> [Task statement]:
Having found the line containing "- ### [Matěj" in the records below, copy that line and each later one exactly, dropping pictures.

▬▬▬▬▬▬

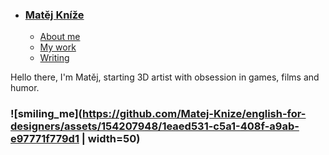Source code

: - ### [Matěj Kníže](https://github.com/Matej-Knize/english-for-designers/blob/main/03-content-first/index.md)

    - [About me](about.md)
    - [My work](work.md)
    - [Writing](writing.md)





Hello there, I'm Matěj, starting 3D artist with obsession in games, films and humor.
### ![smiling_me](https://github.com/Matej-Knize/english-for-designers/assets/154207948/1eaed531-c5a1-408f-a9ab-e97771f779d1 | width=50)
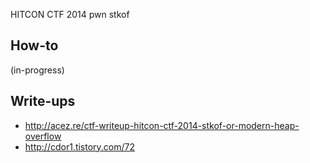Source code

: HITCON CTF 2014 pwn stkof

## How-to

(in-progress)

## Write-ups

* http://acez.re/ctf-writeup-hitcon-ctf-2014-stkof-or-modern-heap-overflow
* http://cdor1.tistory.com/72

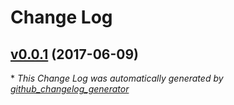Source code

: # Change Log

## [v0.0.1](https://github.com/feathersjs/feathers-offline-snapshot/tree/v0.0.1) (2017-06-09)


\* *This Change Log was automatically generated by [github_changelog_generator](https://github.com/skywinder/Github-Changelog-Generator)*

▬▬▬▬▬▬

> [Problem solution]:
: - ### [Matěj Kníže](https://github.com/Matej-Knize/english-for-designers/blob/main/03-content-first/index.md)

    - [About me](about.md)
    - [My work](work.md)
    - [Writing](writing.md)





Hello there, I'm Matěj, starting 3D artist with obsession in games, films and humor.
### ![smiling_me](https://github.com/Matej-Knize/english-for-designers/assets/154207948/1eaed531-c5a1-408f-a9ab-e97771f779d1 | width=50)
Source code

: HITCON CTF 2014 pwn stkof

## How-to

(in-progress)

## Write-ups

* http://acez.re/ctf-writeup-hitcon-ctf-2014-stkof-or-modern-heap-overflow
* http://cdor1.tistory.com/72

Source code

: # Change Log

## [v0.0.1](https://github.com/feathersjs/feathers-offline-snapshot/tree/v0.0.1) (2017-06-09)


\* *This Change Log was automatically generated by [github_changelog_generator](https://github.com/skywinder/Github-Changelog-Generator)*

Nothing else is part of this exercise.